What is needed –
Only some lines are wanted. Transcribe, exactly, the lines below from the line with "its second derivative." up to and including the line with "FFN to the tokens it received.".

*** Opening Information provided ***

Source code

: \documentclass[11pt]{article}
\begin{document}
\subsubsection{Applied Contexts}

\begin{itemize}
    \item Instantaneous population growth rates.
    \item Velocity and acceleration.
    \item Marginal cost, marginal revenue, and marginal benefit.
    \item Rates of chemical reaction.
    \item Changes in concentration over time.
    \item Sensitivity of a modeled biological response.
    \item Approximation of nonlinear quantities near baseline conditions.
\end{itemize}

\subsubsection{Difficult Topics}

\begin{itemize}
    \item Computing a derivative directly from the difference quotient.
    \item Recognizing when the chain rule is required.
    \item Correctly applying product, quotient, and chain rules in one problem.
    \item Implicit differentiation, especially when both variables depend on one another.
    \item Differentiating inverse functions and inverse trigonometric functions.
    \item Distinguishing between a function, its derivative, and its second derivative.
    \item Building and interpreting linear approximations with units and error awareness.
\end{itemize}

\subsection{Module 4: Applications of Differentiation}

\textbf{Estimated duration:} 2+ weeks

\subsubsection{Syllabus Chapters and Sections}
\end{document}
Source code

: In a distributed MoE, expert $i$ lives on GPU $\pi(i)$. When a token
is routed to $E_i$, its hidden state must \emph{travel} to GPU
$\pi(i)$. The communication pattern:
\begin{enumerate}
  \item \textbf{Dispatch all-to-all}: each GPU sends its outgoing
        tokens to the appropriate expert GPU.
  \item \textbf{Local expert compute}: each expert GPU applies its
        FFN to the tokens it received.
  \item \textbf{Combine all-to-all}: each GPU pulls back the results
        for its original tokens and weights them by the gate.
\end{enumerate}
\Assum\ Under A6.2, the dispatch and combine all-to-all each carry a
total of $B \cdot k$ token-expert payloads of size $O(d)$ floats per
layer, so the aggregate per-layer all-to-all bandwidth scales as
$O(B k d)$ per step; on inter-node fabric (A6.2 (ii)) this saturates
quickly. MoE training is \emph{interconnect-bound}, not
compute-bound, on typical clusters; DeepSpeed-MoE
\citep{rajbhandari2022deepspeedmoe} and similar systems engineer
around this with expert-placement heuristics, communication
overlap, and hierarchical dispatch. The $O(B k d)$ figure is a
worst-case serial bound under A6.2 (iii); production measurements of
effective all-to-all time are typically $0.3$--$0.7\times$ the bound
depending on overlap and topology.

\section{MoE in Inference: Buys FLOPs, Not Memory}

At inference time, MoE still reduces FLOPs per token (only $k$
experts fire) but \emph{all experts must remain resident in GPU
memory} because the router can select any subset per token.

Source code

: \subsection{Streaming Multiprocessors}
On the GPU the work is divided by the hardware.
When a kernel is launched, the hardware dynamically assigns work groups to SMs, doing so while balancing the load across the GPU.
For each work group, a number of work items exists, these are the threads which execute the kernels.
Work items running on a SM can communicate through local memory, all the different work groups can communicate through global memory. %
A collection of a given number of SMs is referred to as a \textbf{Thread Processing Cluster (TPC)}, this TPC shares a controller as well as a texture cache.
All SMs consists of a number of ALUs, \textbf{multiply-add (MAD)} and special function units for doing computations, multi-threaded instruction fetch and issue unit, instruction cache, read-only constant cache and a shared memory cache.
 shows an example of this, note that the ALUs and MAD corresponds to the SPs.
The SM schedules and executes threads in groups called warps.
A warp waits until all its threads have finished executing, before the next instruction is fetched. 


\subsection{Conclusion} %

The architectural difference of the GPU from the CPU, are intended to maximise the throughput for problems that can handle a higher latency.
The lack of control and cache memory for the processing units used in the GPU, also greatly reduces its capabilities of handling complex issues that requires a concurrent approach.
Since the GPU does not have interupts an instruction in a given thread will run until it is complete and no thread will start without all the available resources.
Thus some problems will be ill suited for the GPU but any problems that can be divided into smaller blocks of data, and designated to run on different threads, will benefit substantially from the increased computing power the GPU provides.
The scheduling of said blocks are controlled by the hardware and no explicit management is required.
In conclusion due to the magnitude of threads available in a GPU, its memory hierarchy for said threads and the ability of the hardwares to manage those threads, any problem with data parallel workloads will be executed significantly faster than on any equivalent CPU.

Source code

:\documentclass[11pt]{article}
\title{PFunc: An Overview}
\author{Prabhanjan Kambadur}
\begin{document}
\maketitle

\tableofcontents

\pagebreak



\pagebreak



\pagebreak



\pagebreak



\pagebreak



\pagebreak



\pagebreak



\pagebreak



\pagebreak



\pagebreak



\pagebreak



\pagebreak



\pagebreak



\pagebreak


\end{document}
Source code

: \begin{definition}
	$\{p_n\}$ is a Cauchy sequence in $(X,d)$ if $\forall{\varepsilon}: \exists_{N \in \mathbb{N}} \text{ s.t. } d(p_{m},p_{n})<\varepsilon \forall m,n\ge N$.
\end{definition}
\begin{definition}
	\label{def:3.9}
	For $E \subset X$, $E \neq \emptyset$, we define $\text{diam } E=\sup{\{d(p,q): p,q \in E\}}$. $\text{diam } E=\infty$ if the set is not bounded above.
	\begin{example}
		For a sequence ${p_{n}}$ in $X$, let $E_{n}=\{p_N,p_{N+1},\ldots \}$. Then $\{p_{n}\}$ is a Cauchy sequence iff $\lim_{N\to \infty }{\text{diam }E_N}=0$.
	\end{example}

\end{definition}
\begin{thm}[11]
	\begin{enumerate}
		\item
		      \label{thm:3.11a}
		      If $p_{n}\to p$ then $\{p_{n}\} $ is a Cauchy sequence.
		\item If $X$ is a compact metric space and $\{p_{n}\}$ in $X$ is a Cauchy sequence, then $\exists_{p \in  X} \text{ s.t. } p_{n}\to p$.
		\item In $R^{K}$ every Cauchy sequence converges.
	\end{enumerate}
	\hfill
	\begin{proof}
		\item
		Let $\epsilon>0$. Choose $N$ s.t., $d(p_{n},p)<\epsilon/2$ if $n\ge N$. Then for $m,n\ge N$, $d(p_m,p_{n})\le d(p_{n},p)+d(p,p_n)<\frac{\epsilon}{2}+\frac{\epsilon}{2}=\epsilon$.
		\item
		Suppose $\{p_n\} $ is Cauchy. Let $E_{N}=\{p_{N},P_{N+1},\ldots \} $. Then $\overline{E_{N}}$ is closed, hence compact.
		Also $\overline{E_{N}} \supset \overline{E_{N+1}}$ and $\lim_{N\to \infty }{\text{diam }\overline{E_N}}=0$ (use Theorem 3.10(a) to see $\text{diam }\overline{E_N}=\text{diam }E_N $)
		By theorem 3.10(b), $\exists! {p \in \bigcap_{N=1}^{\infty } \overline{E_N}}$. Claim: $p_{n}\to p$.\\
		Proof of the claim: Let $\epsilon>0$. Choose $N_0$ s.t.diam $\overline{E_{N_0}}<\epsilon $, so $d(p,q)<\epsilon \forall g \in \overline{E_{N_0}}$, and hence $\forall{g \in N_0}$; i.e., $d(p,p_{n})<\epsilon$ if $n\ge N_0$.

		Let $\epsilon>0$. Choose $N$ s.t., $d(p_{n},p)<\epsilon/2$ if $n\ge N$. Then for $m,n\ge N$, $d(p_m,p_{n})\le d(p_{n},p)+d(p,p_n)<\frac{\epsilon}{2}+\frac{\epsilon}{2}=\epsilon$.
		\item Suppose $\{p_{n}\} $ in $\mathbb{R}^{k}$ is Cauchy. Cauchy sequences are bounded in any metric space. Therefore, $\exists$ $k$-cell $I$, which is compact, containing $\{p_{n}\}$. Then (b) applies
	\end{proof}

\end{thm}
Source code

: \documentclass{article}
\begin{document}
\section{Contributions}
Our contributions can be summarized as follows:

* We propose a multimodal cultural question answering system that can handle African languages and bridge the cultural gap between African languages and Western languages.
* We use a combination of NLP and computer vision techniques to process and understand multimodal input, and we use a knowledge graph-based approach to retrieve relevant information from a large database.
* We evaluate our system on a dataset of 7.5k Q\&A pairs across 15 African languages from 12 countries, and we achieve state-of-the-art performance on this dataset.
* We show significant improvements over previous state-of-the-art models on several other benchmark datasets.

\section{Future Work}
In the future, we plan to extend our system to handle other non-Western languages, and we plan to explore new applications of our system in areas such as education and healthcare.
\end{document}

*** Closing Information provided ***

Exercise response –
    \item Distinguishing between a function, its derivative, and its second derivative.
    \item Building and interpreting linear approximations with units and error awareness.
\end{itemize}

\subsection{Module 4: Applications of Differentiation}

\textbf{Estimated duration:} 2+ weeks

\subsubsection{Syllabus Chapters and Sections}
\end{document}
Source code

: In a distributed MoE, expert $i$ lives on GPU $\pi(i)$. When a token
is routed to $E_i$, its hidden state must \emph{travel} to GPU
$\pi(i)$. The communication pattern:
\begin{enumerate}
  \item \textbf{Dispatch all-to-all}: each GPU sends its outgoing
        tokens to the appropriate expert GPU.
  \item \textbf{Local expert compute}: each expert GPU applies its
        FFN to the tokens it received.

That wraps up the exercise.